Uterine fibroids, which are noncancerous growths in or on the uterus, are another frequent cause. They can distort the shape of the uterine cavity and interfere with how the lining sheds, leading to prolonged heavy bleeding. Endometriosis and adenomyosis (where uterine lining tissue grows into the muscular wall of the uterus) can also increase both flow and clotting.

Less commonly, bleeding disorders that affect how well your blood clots throughout the body can show up as heavy periods with large clots. Thyroid problems can also play a role, since thyroid hormones influence the menstrual cycle indirectly.

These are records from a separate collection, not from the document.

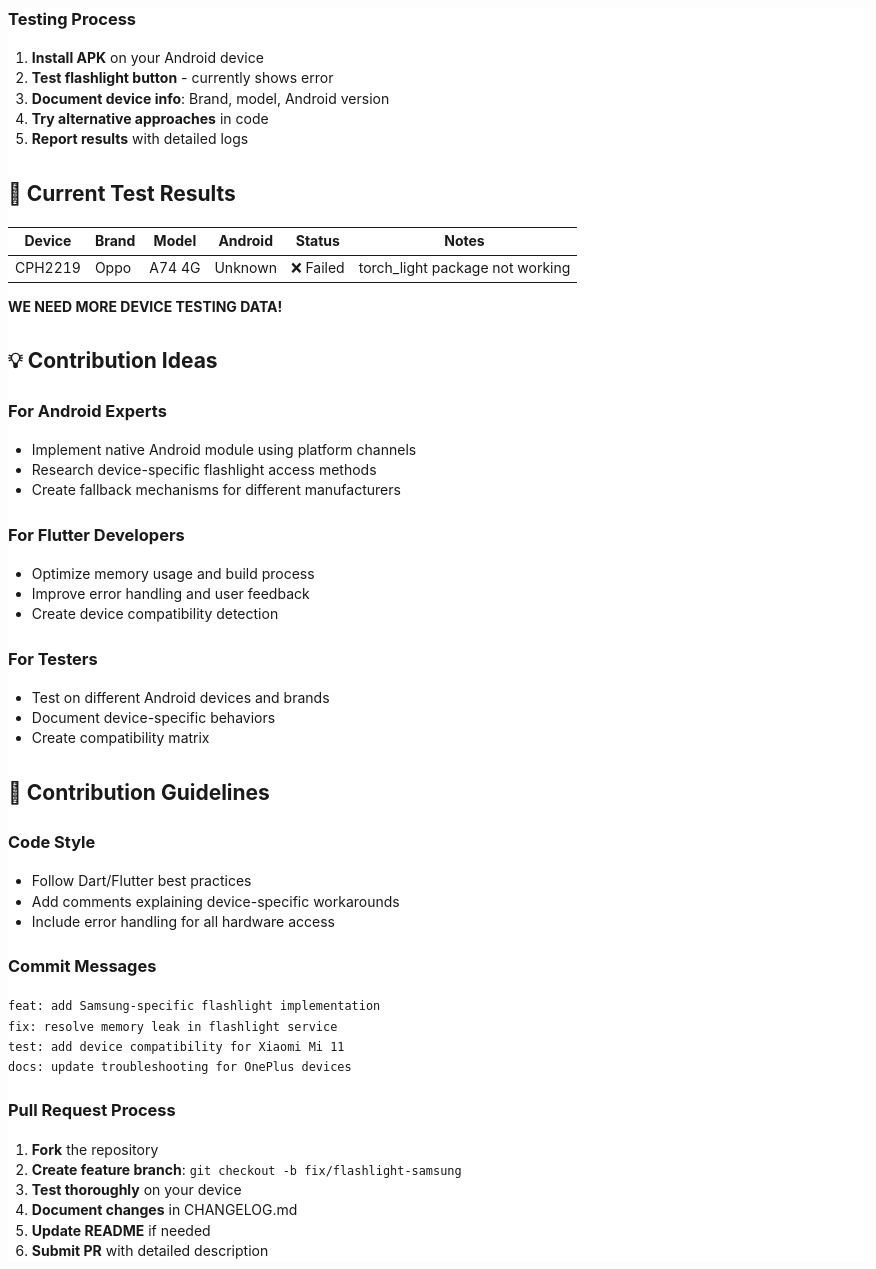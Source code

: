### Testing Process
1. **Install APK** on your Android device
2. **Test flashlight button** - currently shows error
3. **Document device info**: Brand, model, Android version
4. **Try alternative approaches** in code
5. **Report results** with detailed logs

## 🧪 Current Test Results

| Device | Brand | Model | Android | Status | Notes |
|--------|-------|-------|---------|--------|-------|
| CPH2219 | Oppo | A74 4G | Unknown | ❌ Failed | torch_light package not working |

**WE NEED MORE DEVICE TESTING DATA!**

## 💡 Contribution Ideas

### For Android Experts
- Implement native Android module using platform channels
- Research device-specific flashlight access methods
- Create fallback mechanisms for different manufacturers

### For Flutter Developers
- Optimize memory usage and build process
- Improve error handling and user feedback
- Create device compatibility detection

### For Testers
- Test on different Android devices and brands
- Document device-specific behaviors
- Create compatibility matrix

## 📝 Contribution Guidelines

### Code Style
- Follow Dart/Flutter best practices
- Add comments explaining device-specific workarounds
- Include error handling for all hardware access

### Commit Messages
```
feat: add Samsung-specific flashlight implementation
fix: resolve memory leak in flashlight service
test: add device compatibility for Xiaomi Mi 11
docs: update troubleshooting for OnePlus devices
```

### Pull Request Process
1. **Fork** the repository
2. **Create feature branch**: `git checkout -b fix/flashlight-samsung`
3. **Test thoroughly** on your device
4. **Document changes** in CHANGELOG.md
5. **Update README** if needed
6. **Submit PR** with detailed description
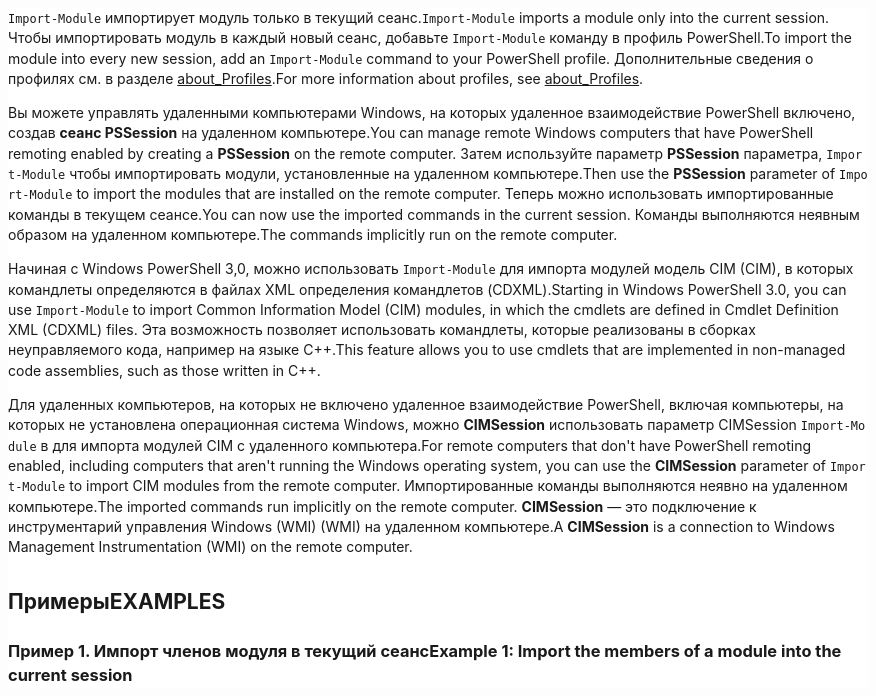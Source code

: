<span data-ttu-id="14768-126">`Import-Module` импортирует модуль только в текущий сеанс.</span><span class="sxs-lookup"><span data-stu-id="14768-126">`Import-Module` imports a module only into the current session.</span></span> <span data-ttu-id="14768-127">Чтобы импортировать модуль в каждый новый сеанс, добавьте `Import-Module` команду в профиль PowerShell.</span><span class="sxs-lookup"><span data-stu-id="14768-127">To import the module into every new session, add an `Import-Module` command to your PowerShell profile.</span></span> <span data-ttu-id="14768-128">Дополнительные сведения о профилях см. в разделе [about_Profiles](About/about_Profiles.md).</span><span class="sxs-lookup"><span data-stu-id="14768-128">For more information about profiles, see [about_Profiles](About/about_Profiles.md).</span></span>

<span data-ttu-id="14768-129">Вы можете управлять удаленными компьютерами Windows, на которых удаленное взаимодействие PowerShell включено, создав **сеанс PSSession** на удаленном компьютере.</span><span class="sxs-lookup"><span data-stu-id="14768-129">You can manage remote Windows computers that have PowerShell remoting enabled by creating a **PSSession** on the remote computer.</span></span> <span data-ttu-id="14768-130">Затем используйте параметр **PSSession** параметра, `Import-Module` чтобы импортировать модули, установленные на удаленном компьютере.</span><span class="sxs-lookup"><span data-stu-id="14768-130">Then use the **PSSession** parameter of `Import-Module` to import the modules that are installed on the remote computer.</span></span> <span data-ttu-id="14768-131">Теперь можно использовать импортированные команды в текущем сеансе.</span><span class="sxs-lookup"><span data-stu-id="14768-131">You can now use the imported commands in the current session.</span></span> <span data-ttu-id="14768-132">Команды выполняются неявным образом на удаленном компьютере.</span><span class="sxs-lookup"><span data-stu-id="14768-132">The commands implicitly run on the remote computer.</span></span>

<span data-ttu-id="14768-133">Начиная с Windows PowerShell 3,0, можно использовать `Import-Module` для импорта модулей модель CIM (CIM), в которых командлеты определяются в файлах XML определения командлетов (CDXML).</span><span class="sxs-lookup"><span data-stu-id="14768-133">Starting in Windows PowerShell 3.0, you can use `Import-Module` to import Common Information Model (CIM) modules, in which the cmdlets are defined in Cmdlet Definition XML (CDXML) files.</span></span> <span data-ttu-id="14768-134">Эта возможность позволяет использовать командлеты, которые реализованы в сборках неуправляемого кода, например на языке C++.</span><span class="sxs-lookup"><span data-stu-id="14768-134">This feature allows you to use cmdlets that are implemented in non-managed code assemblies, such as those written in C++.</span></span>

<span data-ttu-id="14768-135">Для удаленных компьютеров, на которых не включено удаленное взаимодействие PowerShell, включая компьютеры, на которых не установлена операционная система Windows, можно **CIMSession** использовать параметр CIMSession `Import-Module` в для импорта модулей CIM с удаленного компьютера.</span><span class="sxs-lookup"><span data-stu-id="14768-135">For remote computers that don't have PowerShell remoting enabled, including computers that aren't running the Windows operating system, you can use the **CIMSession** parameter of `Import-Module` to import CIM modules from the remote computer.</span></span> <span data-ttu-id="14768-136">Импортированные команды выполняются неявно на удаленном компьютере.</span><span class="sxs-lookup"><span data-stu-id="14768-136">The imported commands run implicitly on the remote computer.</span></span> <span data-ttu-id="14768-137">**CIMSession** — это подключение к инструментарий управления Windows (WMI) (WMI) на удаленном компьютере.</span><span class="sxs-lookup"><span data-stu-id="14768-137">A **CIMSession** is a connection to Windows Management Instrumentation (WMI) on the remote computer.</span></span>

## <span data-ttu-id="14768-138">Примеры</span><span class="sxs-lookup"><span data-stu-id="14768-138">EXAMPLES</span></span>

### <span data-ttu-id="14768-139">Пример 1. Импорт членов модуля в текущий сеанс</span><span class="sxs-lookup"><span data-stu-id="14768-139">Example 1: Import the members of a module into the current session</span></span>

How Heavy Clotting Affects Your Health

The biggest day-to-day risk of consistently heavy periods with large clots is iron deficiency anemia. When you lose more blood each month than your body can easily replace, your iron stores gradually deplete. This doesn’t happen overnight, which is why many people with heavy periods develop anemia slowly and don’t realize it’s happening until symptoms become hard to ignore.

Iron deficiency anemia can cause extreme tiredness and weakness that goes beyond normal period fatigue. You might notice pale skin, cold hands and feet, dizziness or lightheadedness, a fast heartbeat, or shortness of breath with activities that didn’t used to wind you. Brittle nails, restless legs, and a sore tongue are also common signs. Some people develop pica, an unusual craving for non-food items like ice, dirt, or clay, which is a well-documented symptom of significant iron deficiency.

What Happens at the Doctor

If you’re concerned about your clotting, you’ll likely be asked to describe your menstrual patterns in detail: how many days you bleed, how often you change protection, and how large the clots are. Keeping a simple diary for a couple of cycles before your appointment, tracking your flow and pad or tampon changes, makes this conversation much more productive.

Blood tests typically check for iron deficiency anemia and may also screen for thyroid problems or blood-clotting disorders. An ultrasound is a common next step to look at the uterus and ovaries for structural issues like fibroids or polyps. If the ultrasound suggests something in the uterine lining, a more detailed procedure called sonohysterography (where fluid is used to get a clearer view of the lining) or a hysteroscopy (where a small camera looks inside the uterus) may follow. An endometrial biopsy, where a small tissue sample is taken from the lining, can rule out precancerous changes.

How Heavy Clotting Is Managed

Treatment depends entirely on what’s causing the heavy bleeding. For hormonal imbalances, hormonal birth control methods are often the first line of management. These work by regulating the buildup of the uterine lining each cycle, resulting in thinner lining, lighter periods, and fewer clots. Options include pills, hormonal IUDs, patches, and injections.

Anti-inflammatory medications taken during your period can reduce both bleeding volume and cramping. There are also medications specifically designed to slow heavy menstrual bleeding by helping the blood clot more effectively within the uterus.

When a structural problem like fibroids is identified, treatment ranges from medication to manage symptoms to surgical options that remove the fibroids or, in severe cases, the uterine lining itself. The right approach depends on the size and location of the problem, symptom severity, and whether you want to preserve fertility.

For iron deficiency caused by heavy periods, iron supplementation helps rebuild your stores, but it works slowly. Most people need several months of consistent supplementation before their levels fully recover, and addressing the underlying heavy bleeding prevents the cycle from repeating.